WORK TO BE COMPLETED: Set down exactly, from the records below, the line with "## ListCallEvent" through the line with "### Other Parameters", and nothing else.
::::::::
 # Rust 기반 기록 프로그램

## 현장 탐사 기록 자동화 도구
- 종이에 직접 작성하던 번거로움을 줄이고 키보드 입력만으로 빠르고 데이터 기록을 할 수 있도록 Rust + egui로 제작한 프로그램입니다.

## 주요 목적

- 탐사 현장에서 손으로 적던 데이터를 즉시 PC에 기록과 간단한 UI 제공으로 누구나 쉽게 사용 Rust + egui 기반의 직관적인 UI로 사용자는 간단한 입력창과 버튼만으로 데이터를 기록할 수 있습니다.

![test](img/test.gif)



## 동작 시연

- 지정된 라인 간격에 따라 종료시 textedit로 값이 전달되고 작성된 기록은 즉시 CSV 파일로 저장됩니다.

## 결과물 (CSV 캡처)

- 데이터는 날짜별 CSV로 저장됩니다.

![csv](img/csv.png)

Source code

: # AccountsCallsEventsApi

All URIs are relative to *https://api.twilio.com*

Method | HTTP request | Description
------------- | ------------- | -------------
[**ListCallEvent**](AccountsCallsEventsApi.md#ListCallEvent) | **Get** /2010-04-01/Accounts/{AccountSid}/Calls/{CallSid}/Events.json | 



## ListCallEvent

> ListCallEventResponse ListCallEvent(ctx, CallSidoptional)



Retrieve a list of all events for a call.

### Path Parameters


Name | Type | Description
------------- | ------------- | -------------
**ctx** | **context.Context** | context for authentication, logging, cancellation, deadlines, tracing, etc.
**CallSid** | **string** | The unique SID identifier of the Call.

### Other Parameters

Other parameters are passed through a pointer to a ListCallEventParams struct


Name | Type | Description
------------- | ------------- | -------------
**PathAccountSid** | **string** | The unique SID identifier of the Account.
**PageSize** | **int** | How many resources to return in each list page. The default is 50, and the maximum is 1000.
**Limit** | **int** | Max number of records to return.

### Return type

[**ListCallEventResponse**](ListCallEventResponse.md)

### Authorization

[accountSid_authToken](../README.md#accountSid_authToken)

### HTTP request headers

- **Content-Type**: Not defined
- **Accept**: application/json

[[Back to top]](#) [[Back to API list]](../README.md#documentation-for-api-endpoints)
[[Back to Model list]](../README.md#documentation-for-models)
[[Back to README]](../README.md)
::::::::
RESULT OF THIS TASK:
## ListCallEvent

> ListCallEventResponse ListCallEvent(ctx, CallSidoptional)



Retrieve a list of all events for a call.

### Path Parameters


Name | Type | Description
------------- | ------------- | -------------
**ctx** | **context.Context** | context for authentication, logging, cancellation, deadlines, tracing, etc.
**CallSid** | **string** | The unique SID identifier of the Call.

### Other Parameters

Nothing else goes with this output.